TIPP3 follows the same pipeline structure as TIPP and TIPP2 but differs in how some steps are performed in order to achieve higher accuracy and scalability. The common pipeline structure has three stages. Stage 1: Metagenomic reads are first binned to marker genes with BLAST. Stage 2: The query reads are added to the selected marker gene’s multiple sequence alignment, and a phylogenetic placement method is used to place reads into corresponding taxonomic trees using these alignments. Stage 3: Taxonomic labels are inferred from the placements and aggregated for the final abundance profile computation.

Fig 2. The impact of filtering reads on Kraken2 and Bracken for abundance profiling accuracy.

(a) Abundance profiling accuracy by normalized Hellinger distance (lower means more accurate) of two ways of running Kraken2 and Bracken on Illumina and PacBio reads from three mock microbial communities (50 known, 100 mixed, and 50 novel genomes). Dashed lines correspond to using filtered reads, and solid lines correspond to using all (unfiltered) reads. (b) Scatter plot of species-specific abundance estimation errors (PacBio reads) to corresponding genome sizes for 50 known genomes of Bracken and Kraken2 using filtered or all reads as inputs. The estimation error for each taxon is calculated as the fractional difference between its estimated abundance and the reference abundance (y-axis). A Robust Linear Model with Huber Loss [44] was used to fit a regression line for each method. The shaded area around each fitted line represents a 95% confidence interval of the corresponding method.

Fig 3. Normalized Hellinger distance of TIPP3, TIPP3-fast, and TIPP3-small profiling reads from mock microbial communities with known, mixed, and novel genomes.

Both TIPP3 and TIPP3-small use WITCH to add query reads to marker gene MSAs, and TIPP3-fast uses BLAST to compute query read alignments to marker gene MSAs. TIPP3 uses pplacer with the taxtastic package for placement and a support value of 90%. TIPP3-fast uses BSCAMPP for placement and a support value of 95%. TIPP3-small uses pplacer for query placement and a support value of 95%, the same setup in TIPP2 [17].

Fig 4. Normalized Hellinger distance of methods profiling reads from mock microbial communities with known, mixed, and novel genomes.

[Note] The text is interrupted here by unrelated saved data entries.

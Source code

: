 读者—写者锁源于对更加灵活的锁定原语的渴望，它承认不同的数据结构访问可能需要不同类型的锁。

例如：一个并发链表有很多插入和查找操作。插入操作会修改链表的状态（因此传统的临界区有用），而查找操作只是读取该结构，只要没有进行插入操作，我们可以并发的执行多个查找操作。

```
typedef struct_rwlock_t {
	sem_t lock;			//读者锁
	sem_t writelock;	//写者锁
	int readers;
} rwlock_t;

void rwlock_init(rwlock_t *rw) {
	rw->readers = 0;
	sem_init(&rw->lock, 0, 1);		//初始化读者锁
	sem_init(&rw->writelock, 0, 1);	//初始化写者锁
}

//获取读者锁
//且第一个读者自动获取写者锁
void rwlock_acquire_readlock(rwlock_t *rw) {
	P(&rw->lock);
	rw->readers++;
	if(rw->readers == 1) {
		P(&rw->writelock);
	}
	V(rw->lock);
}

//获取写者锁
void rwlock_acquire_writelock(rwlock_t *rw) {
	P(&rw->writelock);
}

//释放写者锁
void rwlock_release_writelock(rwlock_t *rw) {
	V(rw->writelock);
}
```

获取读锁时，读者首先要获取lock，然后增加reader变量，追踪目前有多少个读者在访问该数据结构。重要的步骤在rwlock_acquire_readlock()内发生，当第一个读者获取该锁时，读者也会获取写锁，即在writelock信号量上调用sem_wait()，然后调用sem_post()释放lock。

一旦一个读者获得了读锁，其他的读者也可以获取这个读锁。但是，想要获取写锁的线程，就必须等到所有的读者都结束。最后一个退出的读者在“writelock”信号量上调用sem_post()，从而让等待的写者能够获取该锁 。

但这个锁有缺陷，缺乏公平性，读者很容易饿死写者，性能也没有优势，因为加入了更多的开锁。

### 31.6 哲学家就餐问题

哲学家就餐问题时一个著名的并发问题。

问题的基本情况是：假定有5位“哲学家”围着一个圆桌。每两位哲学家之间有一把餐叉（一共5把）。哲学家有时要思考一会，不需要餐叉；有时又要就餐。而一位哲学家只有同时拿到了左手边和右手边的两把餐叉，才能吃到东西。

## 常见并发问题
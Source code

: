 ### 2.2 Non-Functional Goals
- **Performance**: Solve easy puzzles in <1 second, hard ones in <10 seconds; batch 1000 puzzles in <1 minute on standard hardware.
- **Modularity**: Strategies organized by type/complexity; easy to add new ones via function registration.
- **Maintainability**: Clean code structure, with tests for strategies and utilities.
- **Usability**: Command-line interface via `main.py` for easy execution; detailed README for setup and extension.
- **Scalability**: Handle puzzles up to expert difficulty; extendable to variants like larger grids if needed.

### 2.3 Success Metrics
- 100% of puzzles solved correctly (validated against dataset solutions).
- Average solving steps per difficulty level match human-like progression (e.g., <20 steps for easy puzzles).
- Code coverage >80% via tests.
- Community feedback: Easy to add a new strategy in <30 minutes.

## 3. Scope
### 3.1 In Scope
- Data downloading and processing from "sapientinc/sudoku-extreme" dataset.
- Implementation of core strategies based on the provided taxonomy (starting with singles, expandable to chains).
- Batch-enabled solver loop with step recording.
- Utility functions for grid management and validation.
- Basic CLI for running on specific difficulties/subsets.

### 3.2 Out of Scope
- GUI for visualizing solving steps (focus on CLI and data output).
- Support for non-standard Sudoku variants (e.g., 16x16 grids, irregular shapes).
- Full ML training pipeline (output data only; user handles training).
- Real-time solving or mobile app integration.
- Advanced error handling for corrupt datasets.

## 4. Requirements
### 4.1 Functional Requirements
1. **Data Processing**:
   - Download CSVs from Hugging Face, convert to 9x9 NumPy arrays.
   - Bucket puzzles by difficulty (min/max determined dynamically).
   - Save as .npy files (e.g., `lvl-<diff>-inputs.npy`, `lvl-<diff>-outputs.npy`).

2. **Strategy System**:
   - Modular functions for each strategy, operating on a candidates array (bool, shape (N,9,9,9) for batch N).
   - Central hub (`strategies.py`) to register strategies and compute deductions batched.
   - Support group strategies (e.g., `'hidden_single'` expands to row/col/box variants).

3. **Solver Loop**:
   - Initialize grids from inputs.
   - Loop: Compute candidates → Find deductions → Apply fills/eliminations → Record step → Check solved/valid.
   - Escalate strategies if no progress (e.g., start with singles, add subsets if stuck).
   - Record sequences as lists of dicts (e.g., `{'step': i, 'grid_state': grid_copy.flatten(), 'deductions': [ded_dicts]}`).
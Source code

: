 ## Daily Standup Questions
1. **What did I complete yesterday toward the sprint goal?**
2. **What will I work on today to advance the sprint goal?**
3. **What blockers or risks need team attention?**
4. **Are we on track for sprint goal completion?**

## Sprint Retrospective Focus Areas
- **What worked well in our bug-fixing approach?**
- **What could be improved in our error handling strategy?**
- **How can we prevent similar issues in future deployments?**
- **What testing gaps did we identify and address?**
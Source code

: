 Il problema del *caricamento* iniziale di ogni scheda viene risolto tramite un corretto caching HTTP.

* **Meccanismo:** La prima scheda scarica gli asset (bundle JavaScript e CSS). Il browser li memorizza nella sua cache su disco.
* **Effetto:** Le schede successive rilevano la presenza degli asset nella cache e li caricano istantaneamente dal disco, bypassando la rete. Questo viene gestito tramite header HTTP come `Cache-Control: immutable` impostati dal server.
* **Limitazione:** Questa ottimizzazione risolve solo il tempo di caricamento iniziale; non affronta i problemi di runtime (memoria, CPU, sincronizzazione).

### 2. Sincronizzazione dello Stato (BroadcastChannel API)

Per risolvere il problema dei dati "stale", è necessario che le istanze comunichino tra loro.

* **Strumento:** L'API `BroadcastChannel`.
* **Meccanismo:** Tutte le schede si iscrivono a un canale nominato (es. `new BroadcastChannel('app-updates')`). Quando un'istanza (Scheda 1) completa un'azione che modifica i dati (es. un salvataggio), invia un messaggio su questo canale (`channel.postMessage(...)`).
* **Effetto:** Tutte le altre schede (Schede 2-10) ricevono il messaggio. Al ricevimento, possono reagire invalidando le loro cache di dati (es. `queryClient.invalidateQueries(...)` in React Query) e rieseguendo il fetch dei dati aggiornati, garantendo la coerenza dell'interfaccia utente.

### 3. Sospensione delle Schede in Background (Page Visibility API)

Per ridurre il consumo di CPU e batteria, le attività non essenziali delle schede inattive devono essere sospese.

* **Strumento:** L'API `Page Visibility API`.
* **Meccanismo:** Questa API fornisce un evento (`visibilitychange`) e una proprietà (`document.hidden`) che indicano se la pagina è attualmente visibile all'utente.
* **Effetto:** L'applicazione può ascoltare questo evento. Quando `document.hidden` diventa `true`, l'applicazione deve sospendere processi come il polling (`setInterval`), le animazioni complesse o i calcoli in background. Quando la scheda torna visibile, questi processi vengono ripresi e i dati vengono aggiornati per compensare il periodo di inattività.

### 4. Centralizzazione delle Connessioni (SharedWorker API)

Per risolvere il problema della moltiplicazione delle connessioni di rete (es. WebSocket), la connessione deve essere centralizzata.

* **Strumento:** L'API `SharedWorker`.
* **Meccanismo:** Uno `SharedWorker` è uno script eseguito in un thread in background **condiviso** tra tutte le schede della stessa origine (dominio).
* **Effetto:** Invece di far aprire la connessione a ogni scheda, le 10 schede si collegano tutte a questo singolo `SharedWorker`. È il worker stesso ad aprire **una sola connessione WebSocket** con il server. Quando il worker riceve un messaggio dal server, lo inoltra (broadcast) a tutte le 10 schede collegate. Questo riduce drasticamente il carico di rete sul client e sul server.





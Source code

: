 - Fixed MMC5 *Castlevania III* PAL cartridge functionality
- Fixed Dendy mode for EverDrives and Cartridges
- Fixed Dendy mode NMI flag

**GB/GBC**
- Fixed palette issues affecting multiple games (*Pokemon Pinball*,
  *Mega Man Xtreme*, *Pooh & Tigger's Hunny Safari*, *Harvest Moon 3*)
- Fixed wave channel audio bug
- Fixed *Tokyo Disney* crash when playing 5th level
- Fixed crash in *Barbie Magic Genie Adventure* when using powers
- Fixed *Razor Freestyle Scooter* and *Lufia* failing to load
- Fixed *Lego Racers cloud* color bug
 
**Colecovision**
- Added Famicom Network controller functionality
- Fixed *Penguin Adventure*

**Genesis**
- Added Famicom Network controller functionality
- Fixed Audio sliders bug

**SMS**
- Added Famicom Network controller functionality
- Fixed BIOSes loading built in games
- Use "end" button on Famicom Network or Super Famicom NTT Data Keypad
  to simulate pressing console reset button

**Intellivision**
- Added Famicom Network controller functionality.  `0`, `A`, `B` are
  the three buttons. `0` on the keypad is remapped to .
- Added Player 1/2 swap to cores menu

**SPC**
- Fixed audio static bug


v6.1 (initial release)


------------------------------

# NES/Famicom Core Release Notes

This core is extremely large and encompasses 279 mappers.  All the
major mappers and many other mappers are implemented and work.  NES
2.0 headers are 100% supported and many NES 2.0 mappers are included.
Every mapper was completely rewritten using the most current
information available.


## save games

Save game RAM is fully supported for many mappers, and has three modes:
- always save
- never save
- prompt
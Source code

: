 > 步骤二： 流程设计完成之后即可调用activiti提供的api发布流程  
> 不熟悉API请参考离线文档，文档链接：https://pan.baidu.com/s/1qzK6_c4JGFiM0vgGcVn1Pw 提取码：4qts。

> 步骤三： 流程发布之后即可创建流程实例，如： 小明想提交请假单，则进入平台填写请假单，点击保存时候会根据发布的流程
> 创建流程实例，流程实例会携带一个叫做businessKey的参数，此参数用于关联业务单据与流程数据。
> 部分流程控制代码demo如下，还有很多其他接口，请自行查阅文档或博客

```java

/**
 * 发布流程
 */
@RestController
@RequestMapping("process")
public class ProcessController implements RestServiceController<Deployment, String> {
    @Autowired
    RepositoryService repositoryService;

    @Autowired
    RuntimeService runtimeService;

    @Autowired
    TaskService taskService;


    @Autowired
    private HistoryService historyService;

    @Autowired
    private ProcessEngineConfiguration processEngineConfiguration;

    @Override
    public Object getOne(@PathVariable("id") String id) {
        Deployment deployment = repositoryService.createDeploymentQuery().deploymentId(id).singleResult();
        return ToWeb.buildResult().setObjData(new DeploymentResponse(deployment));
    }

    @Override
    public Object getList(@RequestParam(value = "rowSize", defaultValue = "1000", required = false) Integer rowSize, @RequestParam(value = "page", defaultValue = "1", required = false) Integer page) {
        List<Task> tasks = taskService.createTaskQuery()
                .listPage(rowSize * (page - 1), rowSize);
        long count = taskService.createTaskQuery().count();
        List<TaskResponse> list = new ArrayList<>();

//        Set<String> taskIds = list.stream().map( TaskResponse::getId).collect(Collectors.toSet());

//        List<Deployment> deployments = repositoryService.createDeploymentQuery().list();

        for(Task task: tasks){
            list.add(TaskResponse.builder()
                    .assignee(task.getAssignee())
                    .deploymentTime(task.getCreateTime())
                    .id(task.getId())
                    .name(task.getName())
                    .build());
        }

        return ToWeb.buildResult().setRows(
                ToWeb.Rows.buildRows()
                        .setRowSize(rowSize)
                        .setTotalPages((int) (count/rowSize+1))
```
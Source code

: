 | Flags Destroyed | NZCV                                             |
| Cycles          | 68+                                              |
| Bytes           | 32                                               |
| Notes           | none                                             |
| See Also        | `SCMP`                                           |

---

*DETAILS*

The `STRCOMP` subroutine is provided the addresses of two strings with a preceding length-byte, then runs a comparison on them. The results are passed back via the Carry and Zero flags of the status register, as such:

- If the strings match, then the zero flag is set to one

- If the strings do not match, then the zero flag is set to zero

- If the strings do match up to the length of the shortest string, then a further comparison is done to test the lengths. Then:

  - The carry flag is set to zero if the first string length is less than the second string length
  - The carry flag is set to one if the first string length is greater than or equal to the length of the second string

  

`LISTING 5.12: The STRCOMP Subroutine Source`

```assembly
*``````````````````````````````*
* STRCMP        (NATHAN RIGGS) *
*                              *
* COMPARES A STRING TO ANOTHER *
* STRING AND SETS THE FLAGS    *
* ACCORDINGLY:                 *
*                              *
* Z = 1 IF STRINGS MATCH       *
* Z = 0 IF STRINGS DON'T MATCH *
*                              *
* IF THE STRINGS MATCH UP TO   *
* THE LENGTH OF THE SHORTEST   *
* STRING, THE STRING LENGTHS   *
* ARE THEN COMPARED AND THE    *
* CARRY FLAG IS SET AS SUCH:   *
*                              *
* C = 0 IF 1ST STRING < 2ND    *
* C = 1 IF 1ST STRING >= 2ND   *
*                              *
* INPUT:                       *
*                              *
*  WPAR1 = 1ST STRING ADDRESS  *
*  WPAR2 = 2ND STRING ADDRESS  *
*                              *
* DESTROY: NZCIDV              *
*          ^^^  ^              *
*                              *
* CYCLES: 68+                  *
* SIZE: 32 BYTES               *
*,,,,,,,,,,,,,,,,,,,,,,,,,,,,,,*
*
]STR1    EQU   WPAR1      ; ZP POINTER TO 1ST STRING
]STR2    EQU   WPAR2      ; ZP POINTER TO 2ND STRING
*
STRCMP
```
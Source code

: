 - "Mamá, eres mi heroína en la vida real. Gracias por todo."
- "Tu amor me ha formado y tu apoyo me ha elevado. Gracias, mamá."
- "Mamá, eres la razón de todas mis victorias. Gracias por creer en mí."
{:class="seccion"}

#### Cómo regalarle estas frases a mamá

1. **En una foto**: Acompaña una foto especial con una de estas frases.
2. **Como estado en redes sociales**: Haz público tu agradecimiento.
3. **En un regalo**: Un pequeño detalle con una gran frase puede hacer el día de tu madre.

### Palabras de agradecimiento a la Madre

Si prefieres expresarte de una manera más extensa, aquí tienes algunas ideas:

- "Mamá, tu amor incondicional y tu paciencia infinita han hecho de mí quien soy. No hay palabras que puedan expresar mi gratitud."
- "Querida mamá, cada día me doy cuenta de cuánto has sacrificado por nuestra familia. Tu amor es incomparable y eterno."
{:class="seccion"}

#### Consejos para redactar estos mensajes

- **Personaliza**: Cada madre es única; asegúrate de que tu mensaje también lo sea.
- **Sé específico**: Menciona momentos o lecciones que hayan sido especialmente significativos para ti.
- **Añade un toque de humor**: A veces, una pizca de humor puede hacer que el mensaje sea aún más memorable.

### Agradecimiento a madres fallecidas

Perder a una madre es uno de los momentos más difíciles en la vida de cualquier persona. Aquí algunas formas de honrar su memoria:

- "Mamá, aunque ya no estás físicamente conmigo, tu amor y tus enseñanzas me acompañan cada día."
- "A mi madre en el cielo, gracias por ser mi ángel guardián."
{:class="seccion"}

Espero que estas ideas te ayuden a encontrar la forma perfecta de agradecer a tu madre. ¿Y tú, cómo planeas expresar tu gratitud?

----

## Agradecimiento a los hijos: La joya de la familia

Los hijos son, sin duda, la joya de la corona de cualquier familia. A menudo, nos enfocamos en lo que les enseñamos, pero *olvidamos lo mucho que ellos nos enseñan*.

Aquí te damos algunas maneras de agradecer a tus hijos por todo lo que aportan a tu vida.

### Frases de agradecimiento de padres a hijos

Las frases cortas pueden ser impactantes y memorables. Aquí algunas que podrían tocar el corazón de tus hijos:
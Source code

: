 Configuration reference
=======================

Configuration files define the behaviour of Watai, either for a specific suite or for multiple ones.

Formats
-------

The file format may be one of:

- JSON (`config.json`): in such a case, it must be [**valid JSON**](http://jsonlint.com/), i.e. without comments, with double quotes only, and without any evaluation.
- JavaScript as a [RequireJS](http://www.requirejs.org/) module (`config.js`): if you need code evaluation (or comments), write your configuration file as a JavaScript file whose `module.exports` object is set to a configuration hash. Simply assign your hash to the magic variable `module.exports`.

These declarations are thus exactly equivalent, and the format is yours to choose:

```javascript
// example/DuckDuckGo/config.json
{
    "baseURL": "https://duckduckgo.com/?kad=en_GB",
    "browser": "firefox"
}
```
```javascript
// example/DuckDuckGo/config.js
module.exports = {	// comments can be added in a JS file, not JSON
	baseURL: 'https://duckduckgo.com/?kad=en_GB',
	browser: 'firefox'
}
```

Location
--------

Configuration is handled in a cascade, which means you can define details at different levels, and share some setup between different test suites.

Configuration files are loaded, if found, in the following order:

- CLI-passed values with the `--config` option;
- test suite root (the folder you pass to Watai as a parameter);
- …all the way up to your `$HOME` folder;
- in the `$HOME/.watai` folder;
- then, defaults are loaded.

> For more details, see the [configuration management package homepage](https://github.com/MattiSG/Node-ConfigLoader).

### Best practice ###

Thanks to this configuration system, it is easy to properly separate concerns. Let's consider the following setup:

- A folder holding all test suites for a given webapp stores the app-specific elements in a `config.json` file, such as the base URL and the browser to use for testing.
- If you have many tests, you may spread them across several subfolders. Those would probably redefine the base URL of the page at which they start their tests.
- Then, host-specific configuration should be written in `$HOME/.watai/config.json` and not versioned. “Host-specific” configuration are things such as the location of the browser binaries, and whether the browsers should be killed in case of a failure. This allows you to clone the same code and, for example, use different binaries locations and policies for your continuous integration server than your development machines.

For PacBio read datasets, mOTUsv3 did not produce any classification or profile and thus is absent.

Fig 5. Normalized Hellinger distance of TIPP3, TIPP3-fast, and MetaPhlAn4 profiling Illumina reads from mock microbial communities with known, mixed, and novel genomes.

Fig 6. Normalized Hellinger distance of methods profiling Illumina and PacBio reads from the CAMI-II Marine dataset.

Metabuli(filtered), mOTUsv3, and MetaPhlAn4 did not produce a profile for CAMI-II Marine PacBio reads.

Fig 7. Species-specific abundance estimation error of methods profiling reads from a mock microbial community with known genomes.

(a) Illumina reads. (b) PacBio reads. (c) Nanopore reads. mOTUsv3 is excluded because it either produced no profile or had high abundance profiling errors except for Illumina reads. The estimation error is shown on the y-axis. For each comparison, a taxon is shown if and only if it is present in the reference and at least one method has an estimation error strictly greater than 10% in magnitude. Species are sorted left-to-right by TIPP3’s error, from overestimation to underestimation. Full results for all datasets at species and genus levels can be found in Sect G in S1 Appendix.

Fig 8. Runtimes of abundance profiling methods on Testing-1 datasets.